When the Ute land was opened for white settlement with the Homestead Act, Katherine bravely threw her name into the lottery. When her name was picked, she ignored the well-meaning advice of friends and traveled by stagecoach to her new homestead in Ioka, Duchesne County, Utah. As fate would have it, the stagecoach became lost. Fortunately, they stopped at the ranch of the generous Preston Nutter in Nine Mile Canyon (Utah), a homesteader and dreamer himself. A romance blossomed, and although Preston proposed the next year, she held to her conviction of being a homesteader and continued to run the telegraph office in Colorado Springs for three more years while continuing to improve her land. Finally in 1908, Katherine relented and married Preston. While on their honeymoon, they purchased cattle in the East.
While learning to be a mother to two daughters, Catherine and Virginia, Katherine also learned large-scale ranching, kept the account books and wrote the checks. She is famously quoted as saying, “No holidays in this business of farming.”

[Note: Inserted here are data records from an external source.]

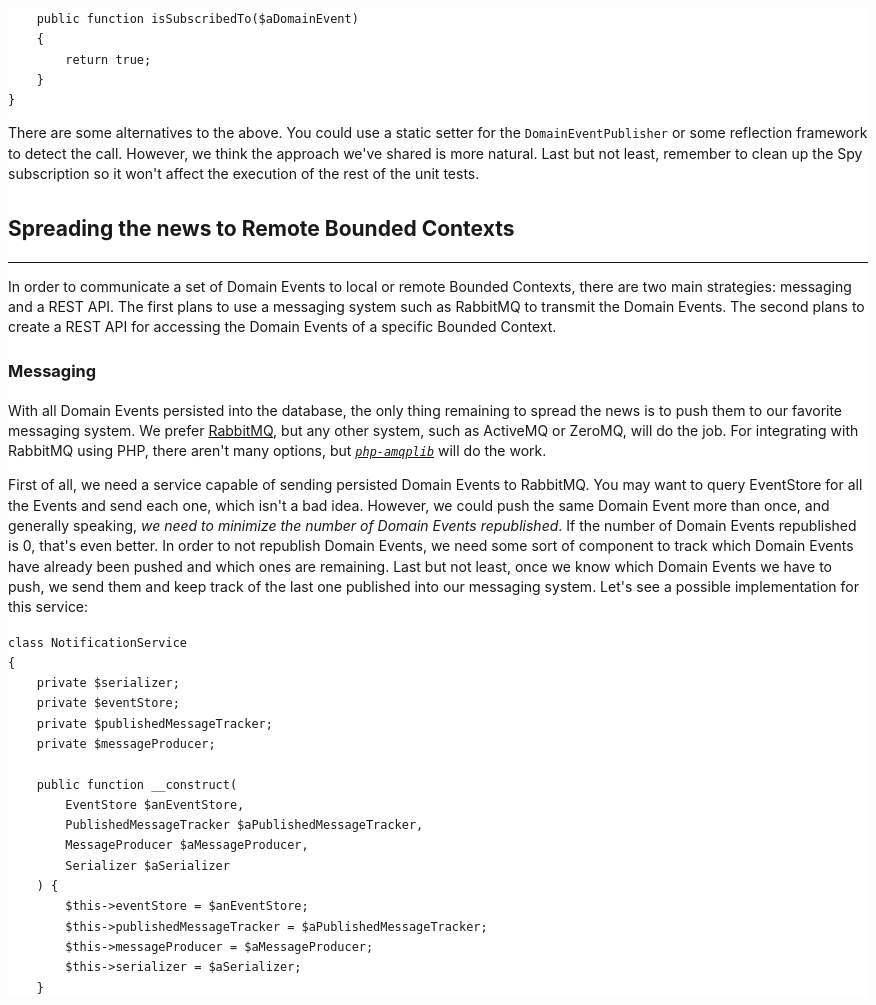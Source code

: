         public function isSubscribedTo($aDomainEvent)
        {
            return true;
        }
    }

There are some alternatives to the above. You could use a static setter for the `DomainEventPublisher` or some reflection framework to detect the call. However, we think the approach we've shared is more natural. Last but not least, remember to clean up the Spy subscription so it won't affect the execution of the rest of the unit tests.

Spreading the news to Remote Bounded Contexts
---------------------------------------------

* * *

In order to communicate a set of Domain Events to local or remote Bounded Contexts, there are two main strategies: messaging and a REST API. The first plans to use a messaging system such as RabbitMQ to transmit the Domain Events. The second plans to create a REST API for accessing the Domain Events of a specific Bounded Context.

### Messaging

With all Domain Events persisted into the database, the only thing remaining to spread the news is to push them to our favorite messaging system. We prefer [RabbitMQ](https://www.rabbitmq.com), but any other system, such as ActiveMQ or ZeroMQ, will do the job. For integrating with RabbitMQ using PHP, there aren't many options, but _[`php-amqplib`](https://packagist.org/packages/php-amqplib/php-amqplib)_ will do the work.

First of all, we need a service capable of sending persisted Domain Events to RabbitMQ. You may want to query EventStore for all the Events and send each one, which isn't a bad idea. However, we could push the same Domain Event more than once, and generally speaking, _we need to minimize the number of Domain Events republished_. If the number of Domain Events republished is 0, that's even better. In order to not republish Domain Events, we need some sort of component to track which Domain Events have already been pushed and which ones are remaining. Last but not least, once we know which Domain Events we have to push, we send them and keep track of the last one published into our messaging system. Let's see a possible implementation for this service:

    class NotificationService
    {
        private $serializer;
        private $eventStore;
        private $publishedMessageTracker;
        private $messageProducer;
    
        public function __construct(
            EventStore $anEventStore,
            PublishedMessageTracker $aPublishedMessageTracker,
            MessageProducer $aMessageProducer,
            Serializer $aSerializer
        ) {
            $this->eventStore = $anEventStore;
            $this->publishedMessageTracker = $aPublishedMessageTracker;
            $this->messageProducer = $aMessageProducer;
            $this->serializer = $aSerializer;
        }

Katherine was a vocal supporter of The Taylor Grazing Act, signed into law by President Roosevelt in 1935. She and other cattle ranchers were largely stable; sheepmen were migratory. She would continually find herds of sheep on her fee land, and one time even found her own cows fenced out of her own water trough and dying of dehydration. Eventually encompassing 300,000 acres, strategies created on the Nutter Ranch would help forge the standards of grazing and rangeland health.
Widowed in 1936, Katherine became the president of Nutter Ranch Corporation. Through her silent reign of the Nutter Ranch, Katherine embraced the changes in administration of public lands in the West. When the government merged the General Land Office and the Grazing Service into the Bureau of Land Management, Katherine, as the long-standing member of the America Cattleman’s Association, helped with the early adoption of the new agency’s regulations and standards throughout Southern Utah.
Even into her 80s, Katherine was still in charge. When at the railhead to inspect her stock and before loading on the cattle cars, she overheard the telegrapher ordering the cars in morse code. Interrupting him mid message she said, “I ordered cattle cars, not sheep cars.” The surprised telegrapher realized she had deciphered his message as fast as he sent it and caught the egregious error. Katherine’s telegraph skills were still sharp from all those years prior in Colorado Springs.
Katherine Fenton Nutter died on July 17, 1965, at the young age of 94. The Salt Lake Tribune called her “perhaps the last of the West’s cattle queens.” The Nutter Ranch in Nine Mile Canyon, Utah is an important historical landmark, reminding the present and future generations of the strength of a woman with grand ideas.